**Exercise brief**
Every line of the records below that holds the word "Initial" belongs in the answer.

**Records for the task**
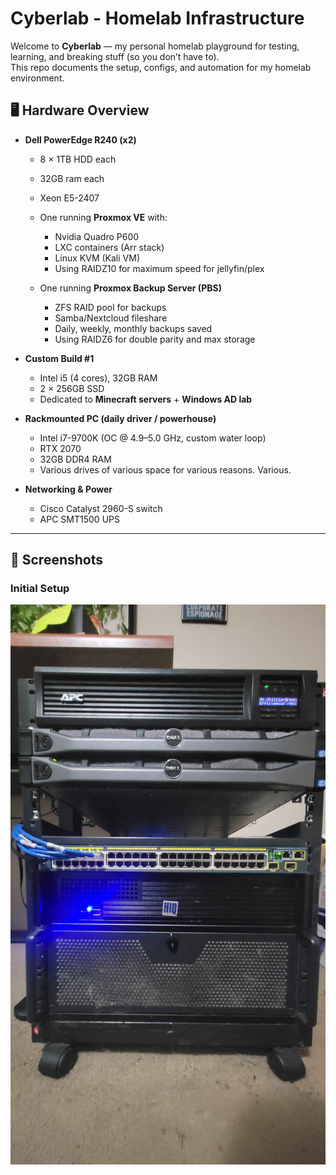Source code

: # Cyberlab - Homelab Infrastructure

Welcome to **Cyberlab** — my personal homelab playground for testing, learning, and breaking stuff (so you don’t have to).  
This repo documents the setup, configs, and automation for my homelab environment.

## 🖥️ Hardware Overview

- **Dell PowerEdge R240 (x2)**  
  - 8 × 1TB HDD each
  - 32GB ram each
  - Xeon E5-2407
  - One running **Proxmox VE** with:
    - Nvidia Quadro P600
    - LXC containers (Arr stack)  
    - Linux KVM (Kali VM)
    - Using RAIDZ10 for maximum speed for jellyfin/plex
      
  - One running **Proxmox Backup Server (PBS)**  
    - ZFS RAID pool for backups
    - Samba/Nextcloud fileshare
    - Daily, weekly, monthly backups saved
    - Using RAIDZ6 for double parity and max storage

- **Custom Build #1**  
  - Intel i5 (4 cores), 32GB RAM  
  - 2 × 256GB SSD  
  - Dedicated to **Minecraft servers** + **Windows AD lab**  

- **Rackmounted PC (daily driver / powerhouse)**  
  - Intel i7-9700K (OC @ 4.9–5.0 GHz, custom water loop)  
  - RTX 2070  
  - 32GB DDR4 RAM
  - Various drives of various space for various reasons. Various.

- **Networking & Power**  
  - Cisco Catalyst 2960-S switch  
  - APC SMT1500 UPS  

---


## 📸 Screenshots

### Initial Setup
![Initial Setup](./Screenshots/init.jpg)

**Answer box**
### Initial Setup
![Initial Setup](./Screenshots/init.jpg)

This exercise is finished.